And Dawkins is explicit about applying an individualistic rational-agent model:
If death is final, a rational agent can be expected to value his life highly and be reluctant to risk it.

But let's think about some of the other people who died on 9/11 – the firemen who raced into the burning towers and perished when those towers collapsed. Were they rational agents maximizing individual utility? Did they not value their lives? What was going on in their heads?

Undoubtedly many of them were religious, but I doubt they were running up those stairs in order to get to Heaven faster. Instead, I suspect they would have given community-oriented justifications: “It's my duty” or “Somebody needs to help those people” or some other variation of what rationalist icon Mr. Spock says before apparently sacrificing his life at the end of The Wrath of Khan: “The needs of the many outweigh the needs of the few.”

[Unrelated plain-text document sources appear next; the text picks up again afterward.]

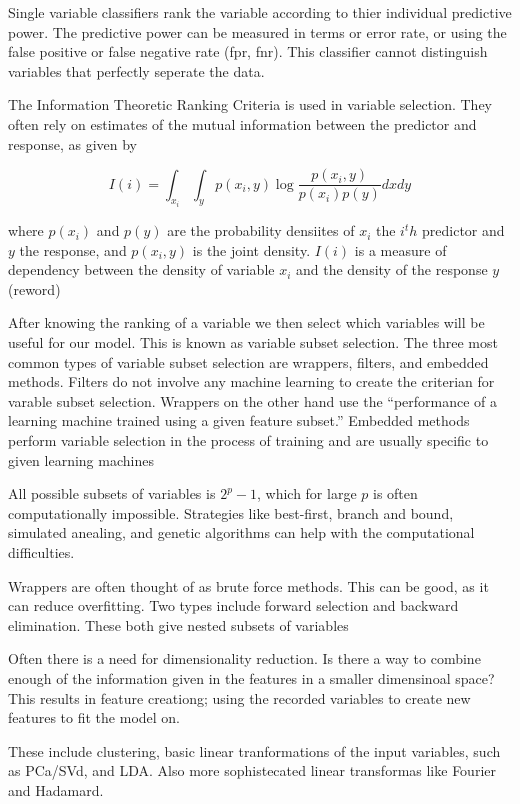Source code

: \documentclass[12pt,twoside]{reedthesis}
\theoremstyle{definition}
\theoremstyle{definition}
\theoremstyle{definition}
\theoremstyle{remark}
\begin{document}
Single variable classifiers rank the variable according to thier
individual predictive power. The predictive power can be measured in
terms or error rate, or using the false positive or false negative rate
(fpr, fnr). This classifier cannot distinguish variables that perfectly
seperate the data.

The Information Theoretic Ranking Criteria is used in variable
selection. They often rely on estimates of the mutual information
between the predictor and response, as given by

\[ I(i) = \int_{x_i}\int_yp(x_i,y)\log\frac{p(x_i,y)}{p(x_i)p(y)}dxdy\]

where \(p(x_i)\) and \(p(y)\) are the probability densiites of \(x_i\)
the \(i^th\) predictor and \(y\) the response, and \(p(x_i,y)\) is the
joint density. \(I(i)\) is a measure of dependency between the density
of variable \(x_i\) and the density of the response \(y\) (reword)

After knowing the ranking of a variable we then select which variables
will be useful for our model. This is known as variable subset
selection. The three most common types of variable subset selection are
wrappers, filters, and embedded methods. Filters do not involve any
machine learning to create the criterian for varable subset selection.
Wrappers on the other hand use the ``performance of a learning machine
trained using a given feature subset.'' Embedded methods perform
variable selection in the process of training and are usually specific
to given learning machines

All possible subsets of variables is \(2^p-1\), which for large \(p\) is
often computationally impossible. Strategies like best-first, branch and
bound, simulated anealing, and genetic algorithms can help with the
computational difficulties.

Wrappers are often thought of as brute force methods. This can be good,
as it can reduce overfitting. Two types include forward selection and
backward elimination. These both give nested subsets of variables

Often there is a need for dimensionality reduction. Is there a way to
combine enough of the information given in the features in a smaller
dimensinoal space? This results in feature creationg; using the recorded
variables to create new features to fit the model on.

These include clustering, basic linear tranformations of the input
variables, such as PCa/SVd, and LDA. Also more sophistecated linear
transformas like Fourier and Hadamard.
\end{document}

Homo economicus would never make a statement like that. Spock, Michael Servetus, the 9/11 firemen – they all failed to maximize utility. They made really bad deals.

Or did they?

Maybe the world of homo economicus is not the world we live in – or should live in. Maybe the only reason our society survives is that some people are willing not to maximize individual utility. If a secular worldview means becoming a rational individualist, if it means turning into homo economicus, then it's not surprising that the Bin Ladens of this world think we're all cowards. Because it's true: economicus is a coward. It must give Bin Laden great confidence to see Western writers praising the craven desire to live, and counting his people insane or deluded because they value something more highly than their own lives.

On the other hand, if Osama thinks much about those New York firemen, it might give him pause.

When Richard Pape studied suicide bombers in Dying to Win: the Strategic Logic of Suicide Terrorism, he found people very different than Harris and Dawkins would have us imagine. First, he did not find religion to be a determining factor. Secular nationalist movements like the Tamil Tigers in Sri Lanka also have had no trouble generating volunteers for suicide missions. The key belief is not in an afterlife or in religious martyrdom as a road to Paradise, but rather that the community faces annihilation. (Note carefully: not that the individuals in the community face annihilation. We're not talking about genocide; we're talking about the destruction of a way of life. This is another commodity homo economicus would not know how to value.)

And Pape did not find that the bombers fit the pattern Dawkins suggests: "testosterone-sodden young men too unattractive to get a woman in this world". Nor were they depressed losers who had nothing to live for. Instead, Pape found that suicide-bombing volunteers tend to be relatively successful members of their communities: a little more educated than average, a little more affluent than average, and frequently husbands and fathers. Under other circumstances, the bombers and the firemen might have found that they had a lot in common. (A notable exception are the “black widows” of Chechnya – women whose husbands and/or children have already died in Russian attacks. They are Muslims, but not testosterone-sodden ones.)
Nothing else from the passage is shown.